There's two theories about the direction current flows in a wire. Technically, electrons come out the negative post of the battery when that battery is powering something, but for ease of understanding, we use the other theory where current leaves the positive post. With this theory, the triangle part of a diode symbol points in the direction current can flow. In the first drawing, once the voltage is 0.6 volts higher on the anode than on the cathode, current will flow from left to right.
Next, there's a special kind of diode called a "zener" diode that almost always finds a place in regulator circuits. Its symbol has two little wings added to it as in the second drawing. In the forward direction, it acts like any other diode, but in the reverse direction, it blocks current flow until a very specific voltage is reached, then it lets current flow from right to left, but it maintains that "zener voltage". Compare this to a dam on a river. No water flows over that dam until it gets as high as the dam, then it spills over and the water behind the dam can't get any higher. The zener voltage is designed in, and we choose the correct value for the needs of the circuit. The zener voltage can be anywhere from a few volts to hundreds of volts.

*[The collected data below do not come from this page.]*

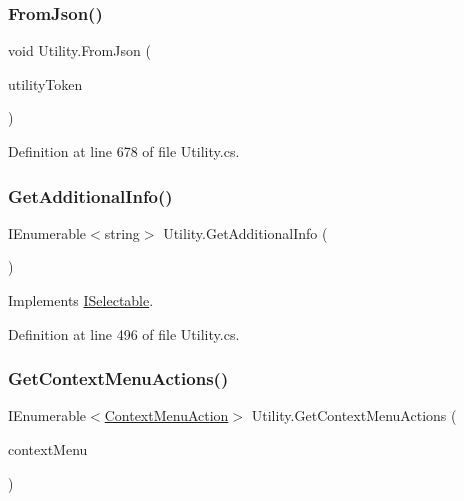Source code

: \mbox{\label{class_utility_aaf08054a8528db9736f7d8dcdc78105e}} 
\subsubsection{\texorpdfstring{From\+Json()}{FromJson()}}
{\footnotesize\ttfamily void Utility.\+From\+Json (\begin{DoxyParamCaption}\item[{J\+Token}]{utility\+Token }\end{DoxyParamCaption})}



Definition at line 678 of file Utility.\+cs.

\mbox{\label{class_utility_a7b5e30bb3065f9edb004d385019d9c5b}} 
\subsubsection{\texorpdfstring{Get\+Additional\+Info()}{GetAdditionalInfo()}}
{\footnotesize\ttfamily I\+Enumerable$<$string$>$ Utility.\+Get\+Additional\+Info (\begin{DoxyParamCaption}{ }\end{DoxyParamCaption})}



Implements \hyperlink{interface_i_selectable_a337f81bfa99bb254bb2f7de6a8b5cd4b}{I\+Selectable}.



Definition at line 496 of file Utility.\+cs.

\mbox{\label{class_utility_a579c99983d713ac33be085976ef424df}} 
\subsubsection{\texorpdfstring{Get\+Context\+Menu\+Actions()}{GetContextMenuActions()}}
{\footnotesize\ttfamily I\+Enumerable$<$\hyperlink{class_context_menu_action}{Context\+Menu\+Action}$>$ Utility.\+Get\+Context\+Menu\+Actions (\begin{DoxyParamCaption}\item[{\hyperlink{class_context_menu}{Context\+Menu}}]{context\+Menu }\end{DoxyParamCaption})}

The third drawing shows the most common of many types of transistors. This is in effect, two diodes connected back to back, in this case, anode to anode. The leg with the arrow, (emitter), is the same as the diode symbol and shows which way current can flow. The neat thing about transistors is they can amplify current. How much they do that is called its "beta", or "Hfe". This is a design value that we choose to meet the needs of the circuit. Beta can range from a low of less than 10 for high-power applications such as audio amplifiers, to well over 10,000 for specialized applications. For this sad story, a typical value is 100.
The fourth drawing shows current flow through a transistor with a beta of 100. If one milliamp flows from the base to the emitter, it will cause 100 milliamps to flow from the collector to the emitter. As a side note, where this becomes valuable in an audio circuit is when current flows through the resistor, then through the collector, some voltage is dropped across that resistor. That means we'll see less than 12 volts at the collector. Instead of one milliamp through the base, if that was a small varying audio signal, it would result in a large varying voltage at the collector. This is just one stage of many in a home audio amp.
The transistor has a different purpose in a regulator circuit. Instead of amplifying current, which it still does, we're using if for that 0.6 volts less it takes on the emitter to get current to flow through that junction. In the fifth drawing, the zener diode is a 5.6 volt zener, and it is going to hold the voltage on the base of the transistor very solid. Exactly 0.6 volts less will appear on the emitter, and that is the 5.0 volts that feeds the sensors and a lot of other circuitry inside the computer.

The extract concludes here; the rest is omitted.